A protesting group included lower-ranking officers, non-commissioned officers, and regular soldiers as well as soldiers who participated in nuclear tests, and the Vietnam War.

During the protest veterans complained for unjust government directive that divides city dwellers from those living in rural areas. The city-dwellers receive no social subsistence payout, they complained.

“I signed up to the army in 1976 in Beijing, and was demobilized in 1988,” a protester who only introduced himself as Gao said in interview with Radio Free Asia. “It wasn’t too bad to start with, but then they started laying people off in the factories, and we were just given 400 yuan and told to leave.”

“That was never going to be enough. We have been unfairly treated.
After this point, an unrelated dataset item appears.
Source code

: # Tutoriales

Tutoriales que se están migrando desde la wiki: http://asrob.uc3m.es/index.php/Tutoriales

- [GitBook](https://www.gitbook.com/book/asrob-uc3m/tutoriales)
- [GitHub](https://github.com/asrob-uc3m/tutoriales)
I gave my best years to the army, and I have nothing to show for it”, Gao added.

“”It’s pretty unfair right now, for all of us who took part in that campaign,” other protester surnamed Wang said. “They issued a directive in 2007 drawing a distinction between those of us who live in towns and those of us in rural areas.”

“They pretty much dropped us city-dwellers; we get nothing, and we have to try to get by on social subsistence payouts,” he said. “You have to claim social subsistence before you become eligible for any care by the state at all.”

“We are very upset about this,” Wang said.

Perth Herald Tribune has learned that the Chinese police stopped many veterans from entering Beijing.

In September 2015, Beijing police detained more than 1,000 veterans who gathered outside government buildings in protest over similar issues.

If organised and mobilised, the PLA veterans are one of the strongest social groups in China that can break a backbone of the Communist regime.